≪全文≫
この大東亜共同宣言に掲げられた「万邦共栄の楽を偕にする」「大東亜の安定」という言葉は、米英開戦時に渙発された「米国及英国ニ対スル宣戦ノ詔書」でも使われている言葉である。
〈抑々東亜ノ安定ヲ確保シ、以テ世界ノ平和ニ寄与スルハ、丕顕ナル皇祖考丕承ナル皇考ノ作述セル遠猷ニシテ、朕カ拳々措カサル所。而シテ列国トノ交誼ヲ篤クシ、万邦共栄ノ楽ヲ偕ニスルハ、之亦帝国カ常ニ国交ノ要義ト為ス所ナリ〉
この文章にも関連することであるが、開戦当時の首相であった東條英機が、東京裁判での宣誓供述書で次のように述べている。長文になるが、本章で見てきた日本人の思いがよく伝わるものであるので抜粋引用したい。

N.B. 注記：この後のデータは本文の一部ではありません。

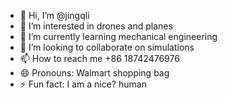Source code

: - 👋 Hi, I’m @jingqli
- 👀 I’m interested in drones and planes
- 🌱 I’m currently learning mechanical engineering
- 💞️ I’m looking to collaborate on simulations
- 📫 How to reach me +86 18742476976
- 😄 Pronouns: Walmart shopping bag
- ⚡ Fun fact: I am a nice? human

<!---
jingqli/jingqli is a ✨ special ✨ repository because its `README.md` (this file) appears on your GitHub profile.
You can click the Preview link to take a look at your changes.
--->

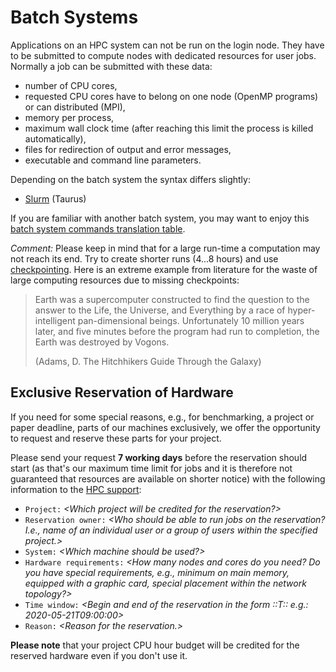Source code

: # Batch Systems

Applications on an HPC system can not be run on the login node. They have to be submitted to compute
nodes with dedicated resources for user jobs. Normally a job can be submitted with these data:

- number of CPU cores,
- requested CPU cores have to belong on one node (OpenMP programs) or
  can distributed (MPI),
- memory per process,
- maximum wall clock time (after reaching this limit the process is
  killed automatically),
- files for redirection of output and error messages,
- executable and command line parameters.

Depending on the batch system the syntax differs slightly:

- [Slurm](../jobs_and_resources/slurm.md) (Taurus)

If you are familiar with another batch system, you may want to enjoy this [batch system
commands translation table](http://slurm.schedmd.com/rosetta.pdf).

*Comment:* Please keep in mind that for a large run-time a computation may not reach its end. Try to
create shorter runs (4...8 hours) and use [checkpointing](../jobs_and_resources/checkpoint_restart.md). Here is an extreme example from literature
for the waste of large computing resources due to missing checkpoints:

>Earth was a supercomputer constructed to find the question to the answer to the Life, the Universe,
>and Everything by a race of hyper-intelligent pan-dimensional beings. Unfortunately 10 million years
>later, and five minutes before the program had run to completion, the Earth was destroyed by
>Vogons.
>
>(Adams, D. The Hitchhikers Guide Through the Galaxy)

## Exclusive Reservation of Hardware

If you need for some special reasons, e.g., for benchmarking, a project or paper deadline, parts of
our machines exclusively, we offer the opportunity to request and reserve these parts for your
project.

Please send your request **7 working days** before the reservation should start (as that's our
maximum time limit for jobs and it is therefore not guaranteed that resources are available on
shorter notice) with the following information to the [HPC
support](mailto:hpcsupport@zih.tu-dresden.de?subject=Request%20for%20a%20exclusive%20reservation%20of%20hardware&body=Dear%20HPC%20support%2C%0A%0AI%20have%20the%20following%20request%20for%20a%20exclusive%20reservation%20of%20hardware%3A%0A%0AProject%3A%0AReservation%20owner%3A%0ASystem%3A%0AHardware%20requirements%3A%0ATime%20window%3A%20%3C%5Byear%5D%3Amonth%3Aday%3Ahour%3Aminute%20-%20%5Byear%5D%3Amonth%3Aday%3Ahour%3Aminute%3E%0AReason%3A):

- `Project:` *\<Which project will be credited for the reservation?>*
- `Reservation owner:` *\<Who should be able to run jobs on the
  reservation? I.e., name of an individual user or a group of users
  within the specified project.>*
- `System:` *\<Which machine should be used?>*
- `Hardware requirements:` *\<How many nodes and cores do you need? Do
  you have special requirements, e.g., minimum on main memory,
  equipped with a graphic card, special placement within the network
  topology?>*
- `Time window:` *\<Begin and end of the reservation in the form
  <year>:<month>:<day>T<hour>:<minute>:<second> e.g.: 2020-05-21T09:00:00>*
- `Reason:` *\<Reason for the reservation.>*

**Please note** that your project CPU hour budget will be credited for the reserved hardware even if
you don't use it.
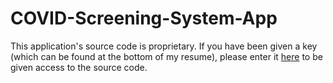 # COVID-Screening-System-App

This application's source code is proprietary. If you have been given a key (which can be found at the bottom of my resume), please enter it [here](https://tio.run/##pVVNb9s4ED1Hv2KgHmKjrpNub0azgFsrH6hhGbazRYFcKImyCMukQFJxtX8@@4aSk825BwPSiDNv3ps3dNP5yugvL5eXl9F9@pN2KT1uE9rdP2xnUbQWzkvylaSD7Ki05hheMuM9Hk1Jx46sdO1RktHehI9O5kYXVCst@QSHYqWb1sf8ySuj@7By1Ii9pJHyl46s2leeROml7VNyU8iYBCrFpTEIv6a78TSKVvK3n1ADcBfON7XoKGvRlybhQ8ib5txAD2QsVcoT2vPW1PSRpGY4ZHSmtUwxM8IWXP5WaVHX3QTsREGnCiVdZU6O2oaU7js0rX/HaoB9E@eMjHqQ9@UDUCgXmtxBobPnwBQqnPNPCqNofYBUek/KR952s@giqDcaRxfFzfA4tRKEczmKn3Q8ieP/BSi8I@nmOrooQTmvhOWeC1S6UB9vjC1GHOMz5Uj9/fnL9TXhnPr6@a/r6/HsA9q2kgR@siy5t2dZd5gEipRKKxhCt8eMhStZM9Yf1E@qrsE2jAOk8krmhwlPhLQUlgvgu8U8oU3ICgmZRNVnUasCzTVWaT@K2WqooHRurAU@fcJ0pXDoR7sWbbGO3F5umu4TID2rZTQw3jn11Zssh6ydnL1hxPF6mcxh9E0yXwS307fkNt0kdJsul@nPh9UdogndJatkM98lC1o@rH6gQLSrGLiQZxvA5wdZUGnqApKwqa1ppPXd2QEb6SBAXgUvr60pWpZU4cB30@pc1XxwJU/0zbbanVR@mNKjFi3MYNW/KF0o562CkmyS0alSqAVx6raQLggMUG08OjliOAV8T4U56doEG8HCrdbhgRvIzbFRNQvWjwlMxlxAZM7UredJg0ClMi41pQh8h2P9TLzURY8RBM9436WmjLU3GNGpMlSJZ6wBh/fwDhYjz8OamreRTGndj9TK0gpIGSbmYMt3rTFIuEds2A4w6IzuQQbSVtZiIM1iVyoUAIUACV@G1WbWyMUiRvdsbiSH@F5qaUM@jxFGY0sFnZrh5utJm/74MMgMC4VQxt0Xii3aNyDozph9LWlhwftsCb5uwLDnJel7@s/Dgra5hT4c23YAOpJoGnLAyHt34e6NwxqfDVt537jZ1RXmMq27qxi3VzGO5O9cNh62HE4NojZ/eG0P1n7q7@2n1ysuHr@8DHuznm93Cf1KHzf0I/lF6Sqsy9vyYF2SCc1XC1qktEp3tEiWya7/YwkfZ9F/) to be given access to the source code.

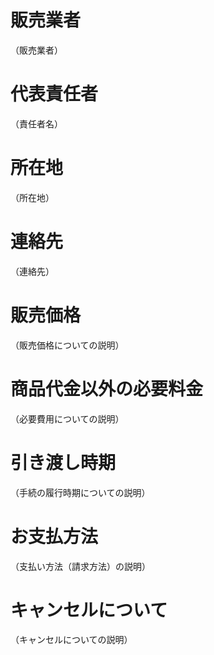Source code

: # 販売業者

（販売業者）

# 代表責任者

（責任者名）

# 所在地

（所在地）

# 連絡先

（連絡先）

# 販売価格

（販売価格についての説明）

# 商品代金以外の必要料金

（必要費用についての説明）

# 引き渡し時期

（手続の履行時期についての説明）

# お支払方法

（支払い方法（請求方法）の説明）

# キャンセルについて

（キャンセルについての説明）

〈東條内閣が大東亜政策を以て開戦後之を戦争目的となした理由につき簡単に説明いたします。従前の日本政府は東亜に於ける此の動向に鑑み又過去に於ける経験にも照らして、早期に於て東亜に関係を有する列国の理解に依り之を調整するのでなければ永久に東亜に禍根を為すものであることを憂慮致しました。そこで一九一九年(大正八年)一月より開催せられた第一次世界大戦後の講和会議に於ては我国より国際連盟規約中に人種平等主義を挿入することの提案を為したのであります。しかし、此の提案は、あえなくも列強に依り葬り去られまして、その目的を達しませんでした。依って東亜民族は大いなる失望を感じました。一九二二年(大正十一年)の「ワシントン」会議に於ては何等此の根本問題に触るることなく寧ろ東亜の植民地状態、半植民地状態は九ケ国条約に依り再確認を与えられた結果となり東亜の解放を希う東亜民族の希望とは益々背馳するに至ったのであります。次で一九二四年(大正十三年)五月米国に於て排日移民条項を含む法律案が両院を通過し、大統領の署名を得て同年七月一日から有効となりました。これより先、既に一九〇一年(明治三十四年)には濠州政府は黄色人種の移住禁止の政策をとったのであります。斯の如く東亜民族の熱望には一顧も与えられず常に益々之と反対の世界政策が着々として実施せられました。そこで時代に覚醒しつつある東亜民族は焦慮の気分をもってその成行を憂慮いたしました。その立場上東亜の安定に特に重大なる関係を有する日本政府としては此の傾向を憂慮しました。歴代内閣が大東亜政策を提唱致しましたことは此の憂慮より発したのであって、東條内閣はこれを承継して戦争の発生と共に之を以て戦争目的の一としたのであります〉
そして、東條は大東亜会議で謳われた政策方針を説明しつつ、こう供述する。
〈斯の如き政策が世界制覇とか他国の侵略を企図し又は意味するものと解釈せらるるという事は夢想だもせざりし所であります〉
人種差別をし、アジア侵略をしてきたのは英米などではないか。日本はそれに立ち向かうという意義を掲げて戦ったにもかかわらず、相手から「世界制覇を目指していた」「侵略国だった」などと断罪される──そのことに対する静かな怒りが、この言葉から伝わってくる。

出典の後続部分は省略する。